War and ethics: What are the investment community’s responsibilities?

by Oleksandr Biriuk and Olga Teteruk
The Russia-Ukraine conflict has changed the investment landscape at such a sheer scale and with such speed that the investing rules must be adjusted to stay relevant.

Russia’s invasion of Ukraine has had ramifications throughout the global investment community. There are the obvious repercussions: the rising volatility in the equity and commodities markets as well as spiking inflation. But there are also more subtle effects: The war has forced investment professionals to navigate complex grey areas where their choices might be legal from a regulatory standpoint but questionable from an ethical perspective.

The Russia-Ukraine war is not the first conflict to affect the financial industry in these ways, but it has changed the reality on the ground for practitioners. The investment community needs to recognise this and act accordingly. The threat of such conflicts and their consequences raise important questions that we, as a community, must address.

Codes of professional standards like the CFA Institute Code of Ethics and Standards of Professional Conduct guide people facing real-world ethical dilemmas. Such dilemmas are like highway junctions with the particular code of conduct serving as a road map that tells us which lane to take. But a map is useful only as long as it accurately reflects reality. When reality changes, the map must be adjusted. Otherwise, those who take the wrong lane might encounter a more complex intersection further down the road.

Should portfolio managers hold stock in companies that play some role in military aggression even when it’s perfectly legal to do so? Should an adviser cut ties with a client who is directly or indirectly involved in such conflicts? Where should the lines be drawn?

War-related issues are hardly unique to the investment profession, so the answers to these questions should be guided by general moral norms and principles. But there are few phenomena that do as much damage to capital markets or society as a whole.

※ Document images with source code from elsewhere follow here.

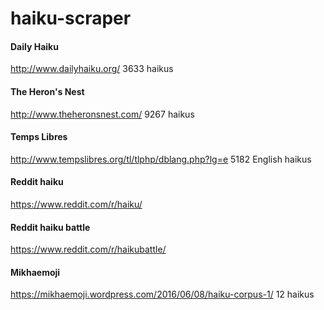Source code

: # haiku-scraper

#### Daily Haiku
http://www.dailyhaiku.org/
3633 haikus

#### The Heron's Nest
http://www.theheronsnest.com/
9267 haikus

#### Temps Libres
http://www.tempslibres.org/tl/tlphp/dblang.php?lg=e
5182 English haikus

#### Reddit haiku
https://www.reddit.com/r/haiku/

#### Reddit haiku battle
https://www.reddit.com/r/haikubattle/

#### Mikhaemoji
https://mikhaemoji.wordpress.com/2016/06/08/haiku-corpus-1/
12 haikus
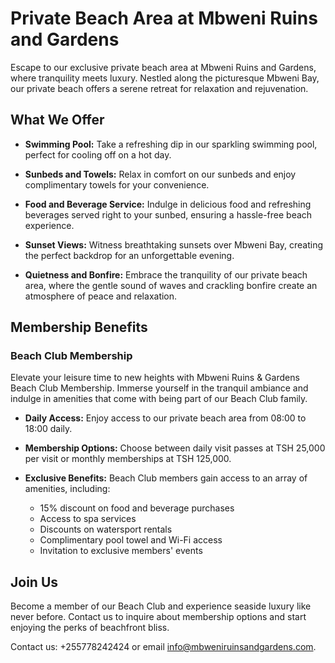 # Private Beach Area at Mbweni Ruins and Gardens

Escape to our exclusive private beach area at Mbweni Ruins and Gardens, where tranquility meets luxury. Nestled along the picturesque Mbweni Bay, our private beach offers a serene retreat for relaxation and rejuvenation.

## What We Offer

- **Swimming Pool:** Take a refreshing dip in our sparkling swimming pool, perfect for cooling off on a hot day.

- **Sunbeds and Towels:** Relax in comfort on our sunbeds and enjoy complimentary towels for your convenience.

- **Food and Beverage Service:** Indulge in delicious food and refreshing beverages served right to your sunbed, ensuring a hassle-free beach experience.

- **Sunset Views:** Witness breathtaking sunsets over Mbweni Bay, creating the perfect backdrop for an unforgettable evening.

- **Quietness and Bonfire:** Embrace the tranquility of our private beach area, where the gentle sound of waves and crackling bonfire create an atmosphere of peace and relaxation.

## Membership Benefits

### Beach Club Membership

Elevate your leisure time to new heights with Mbweni Ruins & Gardens Beach Club Membership. Immerse yourself in the tranquil ambiance and indulge in amenities that come with being part of our Beach Club family.

- **Daily Access:** Enjoy access to our private beach area from 08:00 to 18:00 daily.

- **Membership Options:** Choose between daily visit passes at TSH 25,000 per visit or monthly memberships at TSH 125,000.

- **Exclusive Benefits:** Beach Club members gain access to an array of amenities, including:
  - 15% discount on food and beverage purchases
  - Access to spa services
  - Discounts on watersport rentals
  - Complimentary pool towel and Wi-Fi access
  - Invitation to exclusive members' events

## Join Us

Become a member of our Beach Club and experience seaside luxury like never before. Contact us to inquire about membership options and start enjoying the perks of beachfront bliss.

Contact us: +255778242424 or email [info@mbweniruinsandgardens.com](mailto:info@mbweniruinsandgardens.com).
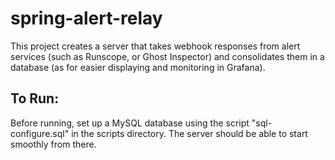 # spring-alert-relay

This project creates a server that takes webhook responses from alert services (such as Runscope, or Ghost Inspector) and consolidates them in a database (as for easier displaying and monitoring in Grafana).


## To Run:

Before running, set up a MySQL database using the script "sql-configure.sql" in the scripts directory. The server should be able to start smoothly from there.
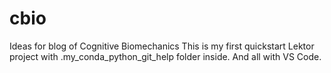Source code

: # cbio
Ideas for blog of Cognitive Biomechanics
This is my first quickstart Lektor project with .my_conda_python_git_help folder inside.
And all with VS Code.
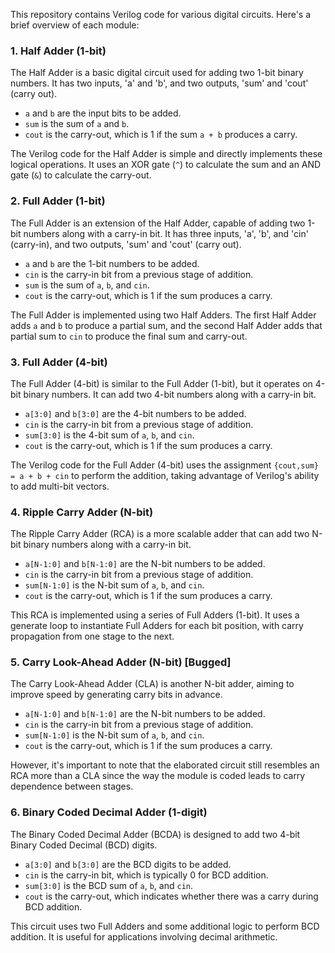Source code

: This repository contains Verilog code for various digital circuits. Here's a brief overview of each module:

### 1. Half Adder (1-bit)

The Half Adder is a basic digital circuit used for adding two 1-bit binary numbers. It has two inputs, 'a' and 'b', and two outputs, 'sum' and 'cout' (carry out).

- `a` and `b` are the input bits to be added.
- `sum` is the sum of `a` and `b`.
- `cout` is the carry-out, which is 1 if the sum `a + b` produces a carry.

The Verilog code for the Half Adder is simple and directly implements these logical operations. It uses an XOR gate (`^`) to calculate the sum and an AND gate (`&`) to calculate the carry-out.

### 2. Full Adder (1-bit)

The Full Adder is an extension of the Half Adder, capable of adding two 1-bit numbers along with a carry-in bit. It has three inputs, 'a', 'b', and 'cin' (carry-in), and two outputs, 'sum' and 'cout' (carry out).

- `a` and `b` are the 1-bit numbers to be added.
- `cin` is the carry-in bit from a previous stage of addition.
- `sum` is the sum of `a`, `b`, and `cin`.
- `cout` is the carry-out, which is 1 if the sum produces a carry.

The Full Adder is implemented using two Half Adders. The first Half Adder adds `a` and `b` to produce a partial sum, and the second Half Adder adds that partial sum to `cin` to produce the final sum and carry-out.

### 3. Full Adder (4-bit)

The Full Adder (4-bit) is similar to the Full Adder (1-bit), but it operates on 4-bit binary numbers. It can add two 4-bit numbers along with a carry-in bit.

- `a[3:0]` and `b[3:0]` are the 4-bit numbers to be added.
- `cin` is the carry-in bit from a previous stage of addition.
- `sum[3:0]` is the 4-bit sum of `a`, `b`, and `cin`.
- `cout` is the carry-out, which is 1 if the sum produces a carry.

The Verilog code for the Full Adder (4-bit) uses the assignment `{cout,sum} = a + b + cin` to perform the addition, taking advantage of Verilog's ability to add multi-bit vectors.

### 4. Ripple Carry Adder (N-bit)

The Ripple Carry Adder (RCA) is a more scalable adder that can add two N-bit binary numbers along with a carry-in bit.

- `a[N-1:0]` and `b[N-1:0]` are the N-bit numbers to be added.
- `cin` is the carry-in bit from a previous stage of addition.
- `sum[N-1:0]` is the N-bit sum of `a`, `b`, and `cin`.
- `cout` is the carry-out, which is 1 if the sum produces a carry.

This RCA is implemented using a series of Full Adders (1-bit). It uses a generate loop to instantiate Full Adders for each bit position, with carry propagation from one stage to the next.

### 5. Carry Look-Ahead Adder (N-bit) [Bugged]

The Carry Look-Ahead Adder (CLA) is another N-bit adder, aiming to improve speed by generating carry bits in advance.

- `a[N-1:0]` and `b[N-1:0]` are the N-bit numbers to be added.
- `cin` is the carry-in bit from a previous stage of addition.
- `sum[N-1:0]` is the N-bit sum of `a`, `b`, and `cin`.
- `cout` is the carry-out, which is 1 if the sum produces a carry.

However, it's important to note that the elaborated circuit still resembles an RCA more than a CLA since the way the module is coded leads to carry dependence between stages.

### 6. Binary Coded Decimal Adder (1-digit)

The Binary Coded Decimal Adder (BCDA) is designed to add two 4-bit Binary Coded Decimal (BCD) digits.

- `a[3:0]` and `b[3:0]` are the BCD digits to be added.
- `cin` is the carry-in bit, which is typically 0 for BCD addition.
- `sum[3:0]` is the BCD sum of `a`, `b`, and `cin`.
- `cout` is the carry-out, which indicates whether there was a carry during BCD addition.

This circuit uses two Full Adders and some additional logic to perform BCD addition. It is useful for applications involving decimal arithmetic.
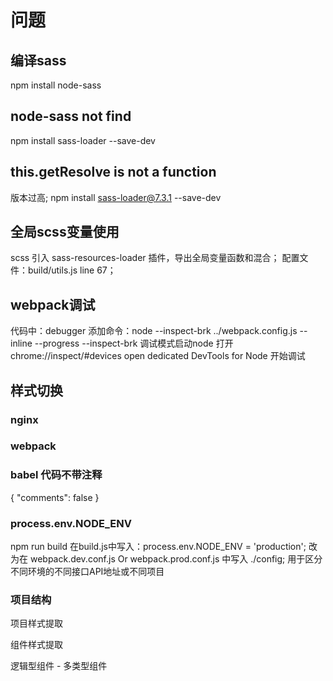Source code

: # 问题

## 编译sass
npm install node-sass

## node-sass not find
npm install sass-loader --save-dev

## this.getResolve is not a function
版本过高;
npm install sass-loader@7.3.1 --save-dev

## 全局scss变量使用
scss 引入 sass-resources-loader 插件，导出全局变量函数和混合；
配置文件：build/utils.js  line 67；

## webpack调试
代码中：debugger
添加命令：node --inspect-brk ../webpack.config.js --inline --progress
--inspect-brk 调试模式启动node
打开chrome://inspect/#devices
open dedicated DevTools for Node
开始调试

## 样式切换

### nginx

### webpack

### babel 代码不带注释
{
    "comments": false
}

### process.env.NODE_ENV
npm run build 在build.js中写入：process.env.NODE_ENV = 'production';
改为在 webpack.dev.conf.js Or webpack.prod.conf.js 中写入 ./config;
用于区分不同环境的不同接口API地址或不同项目


### 项目结构

项目样式提取

组件样式提取

逻辑型组件 - 多类型组件
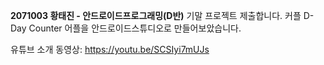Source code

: **2071003 황태진 - 안드로이드프로그래밍(D반)**
기말 프로젝트 제출합니다.
커플 D-Day Counter 어플을 안드로이드스튜디오로 만들어보았습니다.

유튜브 소개 동영상: https://youtu.be/SCSIyi7mUJs
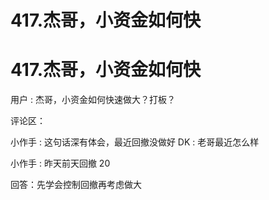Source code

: # 417.杰哥，小资金如何快

# 417.杰哥，小资金如何快

用户 : 杰哥，小资金如何快速做大？打板？

评论区：

小作手 : 这句话深有体会，最近回撤没做好 DK : 老哥最近怎么样

小作手 : 昨天前天回撤 20

回答：先学会控制回撤再考虑做大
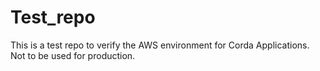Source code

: # Test_repo 

This is a test repo to verify the AWS environment for Corda Applications. Not to be used for production.
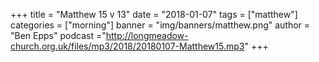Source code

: +++
title = "Matthew 15 v 13"
date = "2018-01-07"
tags = ["matthew"]
categories = ["morning"]
banner = "img/banners/matthew.png"
author = "Ben Epps"
podcast ="http://longmeadow-church.org.uk/files/mp3/2018/20180107-Matthew15.mp3"
+++
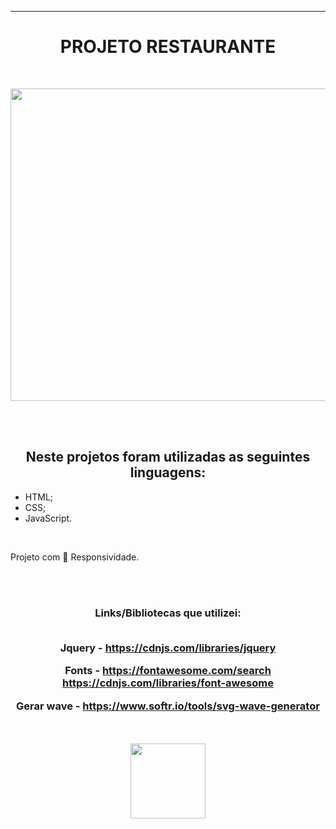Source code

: ________________________________________
<h1 align="center" > PROJETO RESTAURANTE </h1>
<br>

<p align="center">

  <img width="900" height="500" src="https://github.com/FelipeAz01/Projeto-Restaurante/assets/147412994/ecfc35da-e437-4c89-a7d1-c7817363cd7f">
</p>
<br>
<br>
<h2 align="center"> Neste projetos foram utilizadas as seguintes linguagens:</h2>
<ul>
 <li>HTML;</li>
 <li>CSS;</li>
 <li>JavaScript.</li>
</ul>
<br>
<p> Projeto com 📱 Responsividade.</p>
<br>
<br>

<h3 align="center"> Links/Bibliotecas que utilizei:
<br>
<br>

Jquery - https://cdnjs.com/libraries/jquery

Fonts - https://fontawesome.com/search
<br>
       https://cdnjs.com/libraries/font-awesome

Gerar wave - https://www.softr.io/tools/svg-wave-generator</h3>

<br>
<br>

<div align="center"> 
<a href="https://felipeaz01.github.io/Projeto-Restaurante/"  >
  <img   width="120px" src="https://img.shields.io/website-up-down-green-red/http/monip.org.svg"  /> 
</a>
</div>
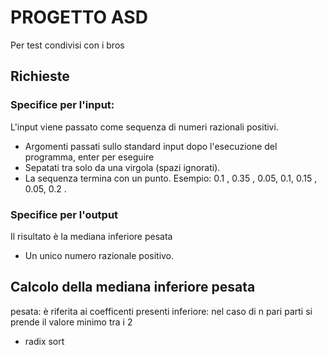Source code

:PROGETTO ASD
============

Per test condivisi con i bros

Richieste
---------

### Specifice per l'input:
L'input viene passato come sequenza di numeri razionali positivi.
* Argomenti passati sullo standard input dopo l'esecuzione del programma, enter per eseguire
* Sepatati tra solo da una virgola (spazi ignorati).
* La sequenza termina con un punto.
Esempio:
0.1 , 0.35 , 0.05, 0.1, 0.15 , 0.05, 0.2 .

### Specifice per l'output 
Il risultato è la mediana inferiore pesata
* Un unico numero razionale positivo.

Calcolo della mediana inferiore pesata
--------------------------------------
pesata: è riferita ai coefficenti presenti
inferiore: nel caso di n pari parti si prende il valore minimo tra i 2

* radix sort
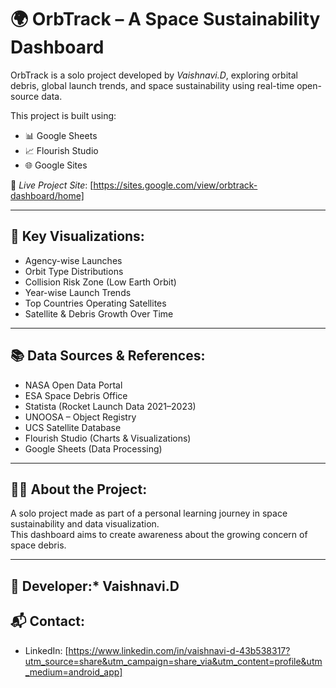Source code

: # 🌍 OrbTrack – A Space Sustainability Dashboard

OrbTrack is a solo project developed by *Vaishnavi.D*, exploring orbital debris, global launch trends, and space sustainability using real-time open-source data.

This project is built using:
- 📊 Google Sheets
- 📈 Flourish Studio
- 🌐 Google Sites

🔗 *Live Project Site*: [https://sites.google.com/view/orbtrack-dashboard/home]

---

## 📌 Key Visualizations:
- Agency-wise Launches
- Orbit Type Distributions
- Collision Risk Zone (Low Earth Orbit)
- Year-wise Launch Trends
- Top Countries Operating Satellites
- Satellite & Debris Growth Over Time

---

## 📚 Data Sources & References:
- NASA Open Data Portal  
- ESA Space Debris Office  
- Statista (Rocket Launch Data 2021–2023)  
- UNOOSA – Object Registry  
- UCS Satellite Database  
- Flourish Studio (Charts & Visualizations)  
- Google Sheets (Data Processing)

---

## 🙋‍♀ About the Project:
A solo project made as part of a personal learning journey in space sustainability and data visualization.  
This dashboard aims to create awareness about the growing concern of space debris.

---
## 👤 Developer:* Vaishnavi.D
## 📬 Contact:
- LinkedIn: [https://www.linkedin.com/in/vaishnavi-d-43b538317?utm_source=share&utm_campaign=share_via&utm_content=profile&utm_medium=android_app]
  
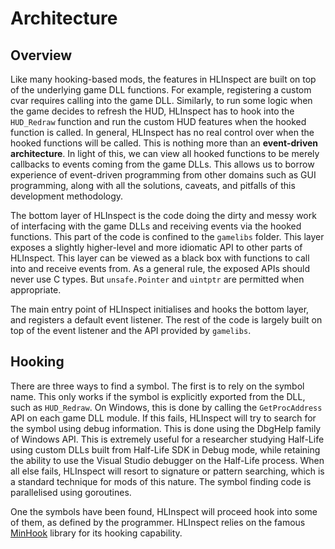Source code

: # Architecture

## Overview

Like many hooking-based mods, the features in HLInspect are built on top of the underlying game DLL functions. For example, registering a custom cvar requires calling into the game DLL. Similarly, to run some logic when the game decides to refresh the HUD, HLInspect has to hook into the `HUD_Redraw` function and run the custom HUD features when the hooked function is called. In general, HLInspect has no real control over when the hooked functions will be called. This is nothing more than an **event-driven architecture**. In light of this, we can view all hooked functions to be merely callbacks to events coming from the game DLLs. This allows us to borrow experience of event-driven programming from other domains such as GUI programming, along with all the solutions, caveats, and pitfalls of this development methodology.

The bottom layer of HLInspect is the code doing the dirty and messy work of interfacing with the game DLLs and receiving events via the hooked functions. This part of the code is confined to the `gamelibs` folder. This layer exposes a slightly higher-level and more idiomatic API to other parts of HLInspect. This layer can be viewed as a black box with functions to call into and receive events from. As a general rule, the exposed APIs should never use C types. But `unsafe.Pointer` and `uintptr` are permitted when appropriate.

The main entry point of HLInspect initialises and hooks the bottom layer, and registers a default event listener. The rest of the code is largely built on top of the event listener and the API provided by `gamelibs`.

## Hooking

There are three ways to find a symbol. The first is to rely on the symbol name. This only works if the symbol is explicitly exported from the DLL, such as `HUD_Redraw`. On Windows, this is done by calling the `GetProcAddress` API on each game DLL module. If this fails, HLInspect will try to search for the symbol using debug information. This is done using the DbgHelp family of Windows API. This is extremely useful for a researcher studying Half-Life using custom DLLs built from Half-Life SDK in Debug mode, while retaining the ability to use the Visual Studio debugger on the Half-Life process. When all else fails, HLInspect will resort to signature or pattern searching, which is a standard technique for mods of this nature. The symbol finding code is parallelised using goroutines.

One the symbols have been found, HLInspect will proceed hook into some of them, as defined by the programmer. HLInspect relies on the famous [MinHook](https://github.com/TsudaKageyu/minhook) library for its hooking capability.
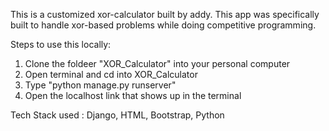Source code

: This is a customized xor-calculator built by addy. 
This app was specifically built to handle xor-based problems while doing competitive programming.

Steps to use this locally: 

1. Clone the foldeer "XOR_Calculator" into your personal computer
2. Open terminal and cd into XOR_Calculator
3. Type "python manage.py runserver"
4. Open the localhost link that shows up in the terminal

Tech Stack used : Django, HTML, Bootstrap, Python

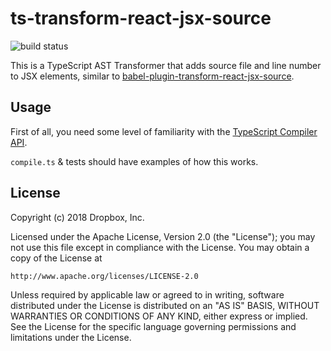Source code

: # ts-transform-react-jsx-source

![build status](https://travis-ci.org/dropbox/ts-transform-react-jsx-source.svg?branch=master)

This is a TypeScript AST Transformer that adds source file and line number to JSX elements, similar to [babel-plugin-transform-react-jsx-source](https://babeljs.io/docs/en/babel-plugin-transform-react-jsx-source).

## Usage
First of all, you need some level of familiarity with the [TypeScript Compiler API](https://github.com/Microsoft/TypeScript/wiki/Using-the-Compiler-API).

`compile.ts` & tests should have examples of how this works.

## License

Copyright (c) 2018 Dropbox, Inc.

Licensed under the Apache License, Version 2.0 (the "License");
you may not use this file except in compliance with the License.
You may obtain a copy of the License at

    http://www.apache.org/licenses/LICENSE-2.0

Unless required by applicable law or agreed to in writing, software
distributed under the License is distributed on an "AS IS" BASIS,
WITHOUT WARRANTIES OR CONDITIONS OF ANY KIND, either express or implied.
See the License for the specific language governing permissions and
limitations under the License.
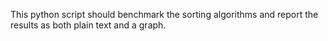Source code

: This python script should benchmark the sorting algorithms and report the results as both plain text and a graph. 
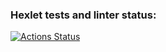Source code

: ### Hexlet tests and linter status:
[![Actions Status](https://github.com/alexander-rodionov/rails-project-64/actions/workflows/hexlet-check.yml/badge.svg)](https://github.com/alexander-rodionov/rails-project-64/actions)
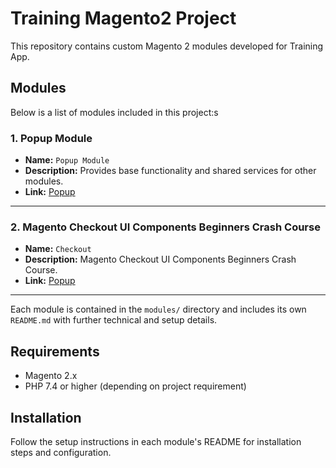 # Training Magento2 Project

This repository contains custom Magento 2 modules developed for Training App.

## Modules

Below is a list of modules included in this project:s

### 1. Popup Module

- **Name:** `Popup Module`
- **Description:** Provides base functionality and shared services for other modules.
- **Link:** [Popup](app/code/MageMastery/Popup/README.md)

---

### 2. Magento Checkout UI Components Beginners Crash Course

- **Name:** `Checkout`
- **Description:**  Magento Checkout UI Components Beginners Crash Course.
- **Link:** [Popup](app/code/Adam/Checkout/README.md)

---
Each module is contained in the `modules/` directory and includes its own `README.md` with further technical and setup details.

## Requirements

- Magento 2.x
- PHP 7.4 or higher (depending on project requirement)

## Installation

Follow the setup instructions in each module's README for installation steps and configuration.

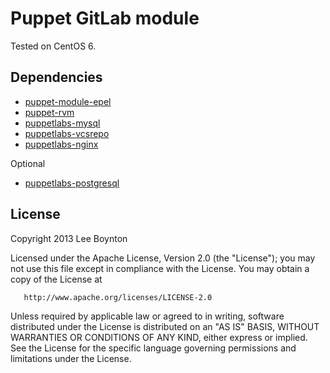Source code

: Puppet GitLab module
==============

Tested on CentOS 6.

Dependencies
--------------
* [puppet-module-epel](https://github.com/stahnma/puppet-module-epel)
* [puppet-rvm](https://github.com/blt04/puppet-rvm)
* [puppetlabs-mysql](https://github.com/puppetlabs/puppetlabs-mysql)
* [puppetlabs-vcsrepo](https://github.com/puppetlabs/puppetlabs-vcsrepo)
* [puppetlabs-nginx](https://github.com/puppetlabs/puppetlabs-nginx)

Optional
* [puppetlabs-postgresql](https://forge.puppetlabs.com/puppetlabs/postgresql)

License
-------------
Copyright 2013 Lee Boynton

   Licensed under the Apache License, Version 2.0 (the "License");
   you may not use this file except in compliance with the License.
   You may obtain a copy of the License at

       http://www.apache.org/licenses/LICENSE-2.0

   Unless required by applicable law or agreed to in writing, software
   distributed under the License is distributed on an "AS IS" BASIS,
   WITHOUT WARRANTIES OR CONDITIONS OF ANY KIND, either express or implied.
   See the License for the specific language governing permissions and
   limitations under the License.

War not only poses risks to the investment industry’s profitability, but also to its reputation and credibility. Financial professionals or institutions that assist a government waging war to upend the rules-based world order can hardly bolster the public’s confidence in the financial markets or the investment profession.

We need to be mindful of such risks. The Russian invasion of Ukraine has demonstrated that war has dramatic ripple effects that extend far beyond the frontline and are hard, if not impossible, to model. What seemed rock solid can fall apart in a matter of days. Prior to the war, Russian equities traded on foreign exchanges. Many had “buy” ratings from major investment houses. Soon after the Russian attack, they were all worthless. Wealthy clients with established relationships found their accounts blocked. Lucrative deals had to be scrapped and businesses liquidated. At one point, the market was left to wonder whether agent banks would wire through coupon payments from the Russian government to its creditors. A year ago, such concerns would have raised more than a few eyebrows. The conflict has changed the investment landscape at such a sheer scale and with such speed that the rules must be adjusted to stay relevant.

The question is: What should these new rules look like? Now is the time to begin that discussion. Should there be explicit rules requiring investors and institutions to dissociate themselves from war-related activities in certain circumstances? What about an exclusionary screening approach?

It is never easy to find a common denominator on complicated and divisive ethical questions. Indeed, there are no perfect solutions to these dilemmas, but that doesn’t mean solutions aren’t possible. The investment industry could promote an ESG (environmental, social and governance)-like approach when it comes to military conflict. This could take the form of guidance on best practices or disclosures around war-related information to current and potential clients. These might include a list of portfolio companies that do business in the aggressor country, or a divestment strategy detailing how securities from such firms will be excluded in the future. There are no doubt other potential solutions that will emerge in the course of these conversations.

The Russia-Ukraine conflict has demonstrated that the consequences of major wars are impossible to anticipate and too big to ignore. Which is why the investment community needs to come together to develop common standards to apply when such conflicts break out, but with the ultimate goal of preventing them from breaking out in the first place. Let’s start the discussion.

Oleksandr Biriuk, CFA, is an investment professional with expertise in data analysis and quantitative methods. Olga Teteruk, CFA, is an investment professional with expertise in private equity.